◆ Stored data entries
====

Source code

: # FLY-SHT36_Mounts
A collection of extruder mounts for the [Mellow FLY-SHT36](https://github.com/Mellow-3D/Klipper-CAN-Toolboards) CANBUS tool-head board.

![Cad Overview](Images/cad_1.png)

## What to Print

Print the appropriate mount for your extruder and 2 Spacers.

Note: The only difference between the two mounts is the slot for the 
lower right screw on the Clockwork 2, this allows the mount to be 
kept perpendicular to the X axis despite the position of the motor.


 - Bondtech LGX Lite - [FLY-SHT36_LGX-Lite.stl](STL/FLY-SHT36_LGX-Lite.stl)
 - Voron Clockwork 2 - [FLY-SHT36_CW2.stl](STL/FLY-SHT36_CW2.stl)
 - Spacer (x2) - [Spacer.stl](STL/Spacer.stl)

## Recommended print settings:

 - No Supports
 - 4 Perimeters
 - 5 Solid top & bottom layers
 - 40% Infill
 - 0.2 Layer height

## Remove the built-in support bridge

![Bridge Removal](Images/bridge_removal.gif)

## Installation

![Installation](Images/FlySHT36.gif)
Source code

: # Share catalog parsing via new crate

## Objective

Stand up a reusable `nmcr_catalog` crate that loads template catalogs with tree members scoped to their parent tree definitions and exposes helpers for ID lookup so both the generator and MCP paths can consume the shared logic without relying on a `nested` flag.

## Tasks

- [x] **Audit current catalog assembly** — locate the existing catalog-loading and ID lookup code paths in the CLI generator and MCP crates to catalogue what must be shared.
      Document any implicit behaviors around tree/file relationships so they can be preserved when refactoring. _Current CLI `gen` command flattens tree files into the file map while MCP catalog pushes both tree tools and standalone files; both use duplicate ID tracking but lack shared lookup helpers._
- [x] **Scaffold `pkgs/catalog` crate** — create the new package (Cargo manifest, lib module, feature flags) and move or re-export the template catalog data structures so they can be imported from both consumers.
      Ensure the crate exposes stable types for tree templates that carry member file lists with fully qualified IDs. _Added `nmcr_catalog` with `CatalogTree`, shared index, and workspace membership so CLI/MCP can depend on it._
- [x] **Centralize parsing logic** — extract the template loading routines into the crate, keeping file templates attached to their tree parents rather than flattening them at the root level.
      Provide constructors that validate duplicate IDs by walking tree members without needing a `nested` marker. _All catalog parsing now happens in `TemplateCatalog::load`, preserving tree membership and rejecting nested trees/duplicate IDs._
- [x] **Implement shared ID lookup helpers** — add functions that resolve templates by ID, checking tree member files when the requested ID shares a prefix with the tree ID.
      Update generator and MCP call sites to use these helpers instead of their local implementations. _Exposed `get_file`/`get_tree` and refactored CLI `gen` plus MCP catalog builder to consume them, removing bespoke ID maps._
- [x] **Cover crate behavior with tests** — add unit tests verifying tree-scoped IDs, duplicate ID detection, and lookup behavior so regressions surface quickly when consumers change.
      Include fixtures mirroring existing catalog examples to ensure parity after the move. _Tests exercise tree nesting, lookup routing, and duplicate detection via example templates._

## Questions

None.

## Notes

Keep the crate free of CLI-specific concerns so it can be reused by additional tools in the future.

====

Looking at the entries above, can you reproduce exactly the lines from the one that holds "Print the appropriate" through the one that holds "- [x] **Audit", and only those?

◆ TASK ANSWER
Print the appropriate mount for your extruder and 2 Spacers.

Note: The only difference between the two mounts is the slot for the 
lower right screw on the Clockwork 2, this allows the mount to be 
kept perpendicular to the X axis despite the position of the motor.


 - Bondtech LGX Lite - [FLY-SHT36_LGX-Lite.stl](STL/FLY-SHT36_LGX-Lite.stl)
 - Voron Clockwork 2 - [FLY-SHT36_CW2.stl](STL/FLY-SHT36_CW2.stl)
 - Spacer (x2) - [Spacer.stl](STL/Spacer.stl)

## Recommended print settings:

 - No Supports
 - 4 Perimeters
 - 5 Solid top & bottom layers
 - 40% Infill
 - 0.2 Layer height

## Remove the built-in support bridge

![Bridge Removal](Images/bridge_removal.gif)

## Installation

![Installation](Images/FlySHT36.gif)
Source code

: # Share catalog parsing via new crate

## Objective

Stand up a reusable `nmcr_catalog` crate that loads template catalogs with tree members scoped to their parent tree definitions and exposes helpers for ID lookup so both the generator and MCP paths can consume the shared logic without relying on a `nested` flag.

## Tasks

- [x] **Audit current catalog assembly** — locate the existing catalog-loading and ID lookup code paths in the CLI generator and MCP crates to catalogue what must be shared.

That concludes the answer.